Real Time Quantitative RT-PCR
RNA quality was assessed using the Agilent 2100 Bioanalyzer (Agilent Technologies, Santa Clara, CA) and quantified using a Nanodrop ND 1000 spectrophotometer (NanoDrop technologies Inc, Wilmington, DE). RNA was converted to cDNA using the Applied Biosystems high capacity cDNA reverse transcriptase kit (Applied Biosystems; Thermofisher Life technologies, Mulgrave, Australia) as per manufacturer guidelines. Expression of AURKA, AURKB and AURKC mRNA was assessed by qPCR using Taqman Gene Expression Assays: Hs01582072_m1, Hs00177782_m1 and Hs00152930_m1 respectively and TaqMan Universal PCR Master Mix on a CFX 384 (BioRad, Foster CA) with the following cycling conditions: 50°C for 2 mins, 95°C for 10 mins, and 40 cycles of 95°C for 15 sec, 60°C for 1 min. Fold changes in gene expression were determined by the comparative CT method normalized against the mean expression of housekeeping reference genes (TOP1/CYC1 for placental tissue and GUSB/B2M for circulating mRNA). Data was analysed using the ΔΔCT method of analysis.
Statistical Analysis:
All qPCR reactions were performed in triplicate. Statistical analysis was performed using GraphPad Prism. Data were tested for normality; non-parametric data were analysed with a Mann-Whitney U or Kruskal-Wallis test and parametric data with an unpaired t-test or One-way ANOVA. P<0.05 was considered significant.
RESULTS:
Placental expression of AURK across gestation
To determine whether the aurora kinases are altered in disorders of placental dysfunction, or with placental ageing, we first evaluated their mRNA expression levels by quantitative real-time PCR in placentas during the later stages of normal gestation. The change in placental expression of all three aurora kinases decreased as gestation progressed (Figure 1). Notably, expression of both AURKA and AURKB mRNA was significantly reduced at 37–40 weeks compared to earlier in gestation, at <34 weeks (p<0.05 and p<0.01 respectively). AURKC expression was significantly reduced at earlier gestations than the other two AURKs at 34–37 weeks when compared to <34 weeks (p<0.05). These data suggest that placental expression of the AURKs reduce with gestational age.
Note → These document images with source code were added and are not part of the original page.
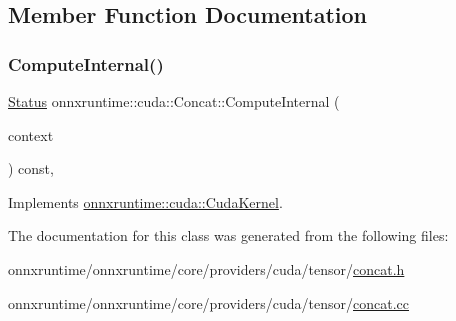 \subsection{Member Function Documentation}
\mbox{\label{classonnxruntime_1_1cuda_1_1Concat_aa94176487c440385c1248b6ca04772ea}} 
\subsubsection{\texorpdfstring{Compute\+Internal()}{ComputeInternal()}}
{\footnotesize\ttfamily \mbox{\hyperlink{classonnxruntime_1_1common_1_1Status}{Status}} onnxruntime\+::cuda\+::\+Concat\+::\+Compute\+Internal (\begin{DoxyParamCaption}\item[{\mbox{\hyperlink{classonnxruntime_1_1OpKernelContext}{Op\+Kernel\+Context}} $\ast$}]{context }\end{DoxyParamCaption}) const\hspace{0.3cm}{\ttfamily [override]}, {\ttfamily [virtual]}}



Implements \mbox{\hyperlink{classonnxruntime_1_1cuda_1_1CudaKernel_aca7af04ae448017d6023d30bba231ebb}{onnxruntime\+::cuda\+::\+Cuda\+Kernel}}.



The documentation for this class was generated from the following files\+:\begin{DoxyCompactItemize}
\item 
onnxruntime/onnxruntime/core/providers/cuda/tensor/\mbox{\hyperlink{cuda_2tensor_2concat_8h}{concat.\+h}}\item 
onnxruntime/onnxruntime/core/providers/cuda/tensor/\mbox{\hyperlink{cuda_2tensor_2concat_8cc}{concat.\+cc}}\end{DoxyCompactItemize}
Figure 1: Placental AURK expression decreases across gestation.
A-C): Relative expression of AURKA (A), AURKB (B), and AURKC (C) in placentas obtained from pregnancies at the indicated gestation time. Data expressed as mean ± SEM. *p<0.05, **p<0.01.
Placental expression of AURKs in preeclamptic and fetal growth restricted pregnancies
Next, we evaluated AURK expression in dysfunctional placentas obtained at less than 34 weeks of gestation. Compared to control pregnancies the mRNA expression of AURKA and AURKB was unchanged in all subgroups of diseases tested (Figure 2A–B). For AURKC there were no differences observed in placental expression in pregnancies complicated by preeclampsia, with or without FGR, at <34 weeks. However, AURKC was significantly reduced in placentas from pregnancies complicated by FGR compared to gestation matched controls at <34 weeks gestation (p<0.01) (Figure 2C).
Figure 2: Placental AURKC expression is significantly decreased in pregnancies complicated by fetal growth restriction at <34 weeks gestation.
A-C): Relative expression of AURKA (A), AURKB (B), and AURKC (C) in placentas obtained from pregnancies prior to 34 weeks from the indicated pathology. CTRL = gestation-matched control; PE = preeclampsia (without fetal growth restriction); PE + FGR = preeclampsia (with fetal growth restriction); FGR = fetal growth restriction. Data expressed as mean ± SEM. **p<0.01.
In late pre-term gestation (34–37 weeks) or term (37–40 weeks) gestation, there were no differences in placental expression of AURKA, AURKB or AURKC in preeclampsia or FGR compared with gestation matched controls (Figures 3 and 4). Therefore, the data suggest that a decrease in placental AURKC expression is associated with FGR that results in pre-term birth <34 weeks, but not late pre-term FGR, nor term FGR.
Figure 3: Placental AURK expression is not altered in pathological pregnancies at 34–37 weeks gestation.
A-C): Relative expression of AURKA (A), AURKB (B), and AURKC (C) in placentas obtained from pregnancies delivering between 34–37 weeks from the indicated pathology. CTRL = gestation-matched control; PE = preeclampsia (without fetal growth restriction); PE + FGR = preeclampsia (with fetal growth restriction); FGR = fetal growth restriction. Data expressed as mean ± SEM.
Figure 4: Placental AURK expression is not altered in pathological pregnancies at 37–40 weeks gestation.
A-C): Relative expression of AURKA (A), AURKB (B), and AURKC (C) in placentas obtained from pregnancies delivering between 37–40 weeks from the indicated pathology. CTRL = gestation-matched control; PE = preeclampsia; FGR = fetal growth restriction. Data expressed as mean ± SEM.
Circulating AURK mRNA expression across gestation
This is the first study to consider whether aurora kinases are released into the maternal circulation during pregnancy. We assessed the mRNA expression of these kinases at three gestational time points, early pre-term, term and post-term. The expression levels of AURKA and AURKC were unchanged over time. Similar to the aged placenta however, circulating AURKB mRNA was significantly reduced as pregnancy progressed. We observed a reduction of its expression in post-term pregnancies (>40 weeks) compared to pre-term pregnancies (<34 weeks) (p<0.05) (Figure 5B).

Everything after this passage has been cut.